Exercise material:
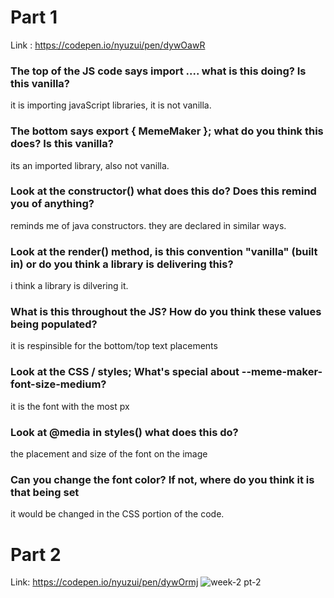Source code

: # Part 1
Link : https://codepen.io/nyuzui/pen/dywOawR

### The top of the JS code says import .... what is this doing? Is this vanilla?
it is importing javaScript libraries, it is not vanilla.
### The bottom says export { MemeMaker }; what do you think this does? Is this vanilla?
its an imported library, also not vanilla.
### Look at the constructor() what does this do? Does this remind you of anything?
reminds me of java constructors. they are declared in similar ways.
### Look at the render() method, is this convention "vanilla" (built in) or do you think a library is delivering this?
i think a library is dilvering it.
### What is this throughout the JS? How do you think these values being populated?
it is respinsible for the bottom/top text placements
### Look at the CSS / styles; What's special about --meme-maker-font-size-medium?
it is the font with the most px
### Look at @media in styles() what does this do?
the placement and size of the font on the image
### Can you change the font color? If not, where do you think it is that being set
it would be changed in the CSS portion of the code.

# Part 2
Link: https://codepen.io/nyuzui/pen/dywOrmj
![week-2 pt-2](https://github.com/nyuzui/week-2.md/assets/143363660/959c0998-94c2-4758-9057-7328b96f3f64)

Exercise instructions: Beginning with the line that has "### Look at the render()" and ending with the line that has "it is respinsible", set down the lines above exactly and include no others.

Response area:
### Look at the render() method, is this convention "vanilla" (built in) or do you think a library is delivering this?
i think a library is dilvering it.
### What is this throughout the JS? How do you think these values being populated?
it is respinsible for the bottom/top text placements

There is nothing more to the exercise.